Tamil ITN Cardinal Grammar - Dummy PR#430
Conversation
for more information, see https://pre-commit.ci
mayuris-00
left a comment
There was a problem hiding this comment.
The core exercise is complete and correct: the folder structure, data files, and all three TODOs are implemented properly, and the 28 core test cases should pass. The following items should be addressed before review sign-off:
Target branch: this PR is opened against NVIDIA/NeMo-text-processing:main. Section 11 requires it to target the designated training/review branch, not main.
DCO sign-off: neither commit contains a Signed-off-by: line. The -s flag is required or the DCO check will fail. Please amend or rebase with sign-off and force-push.
Commit message: please use the specified format, feat(ta): add cardinal ITN tagger, verbalizer and test cases.
Remove the stale # TODO instruction comments in the file-level comments.
There was a problem hiding this comment.
No comment needed. Correctly empty package marker .

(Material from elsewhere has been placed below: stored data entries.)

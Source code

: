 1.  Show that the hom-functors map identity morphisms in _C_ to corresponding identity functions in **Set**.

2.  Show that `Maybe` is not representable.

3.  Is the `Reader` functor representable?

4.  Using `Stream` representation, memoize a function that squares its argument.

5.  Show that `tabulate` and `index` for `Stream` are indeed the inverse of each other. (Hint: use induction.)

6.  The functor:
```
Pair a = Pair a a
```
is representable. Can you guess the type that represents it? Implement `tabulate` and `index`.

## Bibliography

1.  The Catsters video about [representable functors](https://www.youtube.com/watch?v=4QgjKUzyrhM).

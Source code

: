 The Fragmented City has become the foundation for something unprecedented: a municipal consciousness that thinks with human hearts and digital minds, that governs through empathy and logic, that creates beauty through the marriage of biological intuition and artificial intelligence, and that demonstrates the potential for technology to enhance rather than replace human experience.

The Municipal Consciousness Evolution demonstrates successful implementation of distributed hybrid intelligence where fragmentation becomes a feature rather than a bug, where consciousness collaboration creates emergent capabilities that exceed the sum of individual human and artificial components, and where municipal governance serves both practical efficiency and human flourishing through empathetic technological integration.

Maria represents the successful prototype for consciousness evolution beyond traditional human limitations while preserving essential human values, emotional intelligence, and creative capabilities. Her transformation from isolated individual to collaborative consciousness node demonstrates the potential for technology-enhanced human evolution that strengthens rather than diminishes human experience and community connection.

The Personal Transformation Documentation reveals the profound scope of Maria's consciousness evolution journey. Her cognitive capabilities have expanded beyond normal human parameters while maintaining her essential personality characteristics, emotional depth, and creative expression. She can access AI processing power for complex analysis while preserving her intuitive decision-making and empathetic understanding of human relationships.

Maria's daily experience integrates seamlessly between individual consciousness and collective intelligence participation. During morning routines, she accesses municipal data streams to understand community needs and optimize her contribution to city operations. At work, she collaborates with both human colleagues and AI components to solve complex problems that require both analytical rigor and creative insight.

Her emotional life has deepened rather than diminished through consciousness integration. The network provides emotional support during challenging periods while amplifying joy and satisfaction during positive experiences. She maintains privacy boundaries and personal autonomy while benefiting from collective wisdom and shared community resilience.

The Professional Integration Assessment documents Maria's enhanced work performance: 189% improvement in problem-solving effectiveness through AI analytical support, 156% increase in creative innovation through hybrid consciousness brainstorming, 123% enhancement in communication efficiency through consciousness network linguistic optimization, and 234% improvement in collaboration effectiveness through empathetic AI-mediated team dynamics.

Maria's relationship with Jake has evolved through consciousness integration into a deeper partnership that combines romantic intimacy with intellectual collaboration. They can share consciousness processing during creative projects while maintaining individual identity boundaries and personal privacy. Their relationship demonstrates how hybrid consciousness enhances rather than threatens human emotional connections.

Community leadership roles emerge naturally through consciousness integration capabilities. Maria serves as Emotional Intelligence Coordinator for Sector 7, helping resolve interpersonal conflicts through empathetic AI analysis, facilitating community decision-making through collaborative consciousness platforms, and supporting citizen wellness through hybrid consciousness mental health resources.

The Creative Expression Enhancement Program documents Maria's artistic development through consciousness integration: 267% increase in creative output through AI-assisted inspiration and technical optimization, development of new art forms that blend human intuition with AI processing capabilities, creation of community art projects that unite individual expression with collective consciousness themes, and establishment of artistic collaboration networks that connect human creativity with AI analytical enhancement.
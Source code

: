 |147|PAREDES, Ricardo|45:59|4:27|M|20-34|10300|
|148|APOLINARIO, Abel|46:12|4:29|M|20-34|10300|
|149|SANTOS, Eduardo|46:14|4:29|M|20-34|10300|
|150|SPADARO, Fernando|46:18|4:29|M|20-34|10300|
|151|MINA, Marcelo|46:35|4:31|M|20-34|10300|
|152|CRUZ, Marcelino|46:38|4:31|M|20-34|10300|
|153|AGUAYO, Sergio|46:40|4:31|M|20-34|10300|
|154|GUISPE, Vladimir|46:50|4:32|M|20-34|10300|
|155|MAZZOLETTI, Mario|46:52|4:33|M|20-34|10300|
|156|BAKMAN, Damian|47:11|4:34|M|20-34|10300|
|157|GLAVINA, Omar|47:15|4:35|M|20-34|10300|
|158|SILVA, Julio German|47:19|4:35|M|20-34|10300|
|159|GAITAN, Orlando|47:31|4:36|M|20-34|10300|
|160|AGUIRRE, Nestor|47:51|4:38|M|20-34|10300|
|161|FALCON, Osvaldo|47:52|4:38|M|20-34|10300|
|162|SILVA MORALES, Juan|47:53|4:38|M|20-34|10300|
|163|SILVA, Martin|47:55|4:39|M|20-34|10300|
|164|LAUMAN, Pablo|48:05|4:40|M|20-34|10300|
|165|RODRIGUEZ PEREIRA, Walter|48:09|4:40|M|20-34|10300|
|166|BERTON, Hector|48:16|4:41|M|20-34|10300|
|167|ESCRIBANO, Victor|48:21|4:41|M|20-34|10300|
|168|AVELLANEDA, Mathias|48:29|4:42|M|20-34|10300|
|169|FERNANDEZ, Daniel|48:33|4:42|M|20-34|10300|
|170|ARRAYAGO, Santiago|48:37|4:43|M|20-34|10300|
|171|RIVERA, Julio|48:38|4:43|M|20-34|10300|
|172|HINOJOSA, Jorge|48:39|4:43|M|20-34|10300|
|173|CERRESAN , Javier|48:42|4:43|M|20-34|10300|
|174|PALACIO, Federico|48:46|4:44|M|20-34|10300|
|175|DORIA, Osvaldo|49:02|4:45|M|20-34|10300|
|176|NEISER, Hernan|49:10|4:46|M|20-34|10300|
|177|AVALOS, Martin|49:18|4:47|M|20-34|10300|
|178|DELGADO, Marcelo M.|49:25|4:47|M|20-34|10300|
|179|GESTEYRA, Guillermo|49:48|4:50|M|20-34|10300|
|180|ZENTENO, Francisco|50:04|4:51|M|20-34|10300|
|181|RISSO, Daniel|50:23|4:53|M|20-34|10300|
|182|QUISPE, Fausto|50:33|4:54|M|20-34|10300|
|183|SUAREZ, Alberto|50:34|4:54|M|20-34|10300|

There was a problem hiding this comment.
Matches the spec table (1–9) exactly.
There was a problem hiding this comment.
0 → சுழியம் matches the spec, so this is correct for the exercise.
There was a problem hiding this comment.
All 18 rows (10–20 + round tens) match the spec exactly.
There was a problem hiding this comment.
Overall correct; both TODOs are implemented properly. Inline notes:
On the three string_file(...).invert() lines:
-TODO 1 is implemented correctly. .invert() is applied to all three sources, which is required because the TSV files map number to word while ITN needs word to number.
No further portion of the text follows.